Beyond the stigmas of brain injury

I’ve been thinking a lot about why I keep this blog. Someone who’s been a reader here for a while has commented that I spend too much time over-analyzing and thinking about brain injury, and that I should just be thankful for what I have, live my life and get on with it.

That’s been a challenge for me to digest, probably because there’s some truth to it. It’s partly true that I do spend a lot of time thinking about brain injury and how it affects me, and sometimes it keeps me from just living my life. At the same time, one of the driving forces behind keeping this blog is the deafening silence out there about brain injury, from a personal point of view. When I first came to terms with the fact of my history of TBI, it was all but impossible to find *anything* personal about TBI — there were just a bunch of “scientific” sites, many of which were selling or promoting something — with objective, impersonal information.

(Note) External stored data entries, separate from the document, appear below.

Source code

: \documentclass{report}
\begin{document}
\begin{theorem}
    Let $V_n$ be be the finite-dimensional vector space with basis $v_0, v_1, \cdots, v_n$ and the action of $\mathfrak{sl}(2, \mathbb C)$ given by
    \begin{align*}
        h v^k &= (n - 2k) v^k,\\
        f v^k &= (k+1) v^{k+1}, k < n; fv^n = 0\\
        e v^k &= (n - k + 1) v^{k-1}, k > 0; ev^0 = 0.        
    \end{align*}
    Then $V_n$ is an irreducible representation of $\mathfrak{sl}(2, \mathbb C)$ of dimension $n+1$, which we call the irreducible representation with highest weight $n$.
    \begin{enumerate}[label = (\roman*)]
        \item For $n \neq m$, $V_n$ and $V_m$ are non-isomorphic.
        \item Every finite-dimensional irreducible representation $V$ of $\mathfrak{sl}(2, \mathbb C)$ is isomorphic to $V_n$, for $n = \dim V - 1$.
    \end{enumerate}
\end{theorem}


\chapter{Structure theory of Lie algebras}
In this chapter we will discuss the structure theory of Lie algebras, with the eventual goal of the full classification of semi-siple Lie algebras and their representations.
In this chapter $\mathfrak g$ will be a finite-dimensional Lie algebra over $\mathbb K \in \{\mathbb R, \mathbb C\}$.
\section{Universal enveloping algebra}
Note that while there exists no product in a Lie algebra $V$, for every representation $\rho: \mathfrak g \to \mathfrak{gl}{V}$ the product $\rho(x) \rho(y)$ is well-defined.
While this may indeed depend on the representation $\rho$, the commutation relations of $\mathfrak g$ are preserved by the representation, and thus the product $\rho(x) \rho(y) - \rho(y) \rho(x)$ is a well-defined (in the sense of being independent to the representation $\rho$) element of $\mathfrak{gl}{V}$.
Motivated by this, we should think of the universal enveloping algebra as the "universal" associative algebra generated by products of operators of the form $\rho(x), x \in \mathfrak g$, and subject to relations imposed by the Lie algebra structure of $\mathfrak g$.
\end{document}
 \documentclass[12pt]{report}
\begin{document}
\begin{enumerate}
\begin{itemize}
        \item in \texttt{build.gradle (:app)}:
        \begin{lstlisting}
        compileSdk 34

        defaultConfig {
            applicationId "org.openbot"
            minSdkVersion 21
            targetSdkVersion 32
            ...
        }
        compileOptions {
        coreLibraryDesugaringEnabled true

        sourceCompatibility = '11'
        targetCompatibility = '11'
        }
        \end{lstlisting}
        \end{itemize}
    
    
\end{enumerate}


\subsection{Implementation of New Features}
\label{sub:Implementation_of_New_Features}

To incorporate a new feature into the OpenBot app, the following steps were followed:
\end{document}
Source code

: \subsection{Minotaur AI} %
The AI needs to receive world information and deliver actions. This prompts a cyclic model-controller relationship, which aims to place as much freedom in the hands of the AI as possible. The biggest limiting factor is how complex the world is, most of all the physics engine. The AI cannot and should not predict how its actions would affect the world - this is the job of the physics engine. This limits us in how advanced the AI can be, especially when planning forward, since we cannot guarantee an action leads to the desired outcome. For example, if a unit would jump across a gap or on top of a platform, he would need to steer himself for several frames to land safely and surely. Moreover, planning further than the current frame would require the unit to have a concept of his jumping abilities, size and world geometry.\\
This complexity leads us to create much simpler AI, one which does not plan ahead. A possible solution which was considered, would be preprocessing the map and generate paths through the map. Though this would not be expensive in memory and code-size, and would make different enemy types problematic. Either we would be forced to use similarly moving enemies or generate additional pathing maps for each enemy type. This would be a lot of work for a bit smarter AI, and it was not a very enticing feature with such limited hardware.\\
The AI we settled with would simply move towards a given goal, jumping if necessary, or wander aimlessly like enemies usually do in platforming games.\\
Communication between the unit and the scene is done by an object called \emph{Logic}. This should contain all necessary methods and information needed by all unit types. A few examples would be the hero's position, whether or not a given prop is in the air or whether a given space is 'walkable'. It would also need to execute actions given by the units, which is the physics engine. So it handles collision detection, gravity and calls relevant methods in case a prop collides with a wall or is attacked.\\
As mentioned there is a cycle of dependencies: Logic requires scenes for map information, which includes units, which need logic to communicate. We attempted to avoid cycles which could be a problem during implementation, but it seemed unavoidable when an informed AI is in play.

And I felt completely alone.

I still feel alone, but a lot less so, since I’ve been blogging about TBI. Something about just writing this all down and putting it out there, is not only cathartic but also helps me put things in perspective. I don’t have many friends or social interaction outside of work — I get too tired to maintain friendships for any length of them. And I don’t keep in regular touch with my family, in part because they exhaust me with their attitudes and their choices and their drama.

More than anything, fatigue has changed the face of my life, since I fell down those stairs in 2004.

And there doesn’t seem to be any relief in sight.

But I digress.

One of the things that a few people are saying that I really agree with, is that it’s not concussion/TBI that’s the problem. It’s mismanagement of concussion/TBI that gets us in trouble.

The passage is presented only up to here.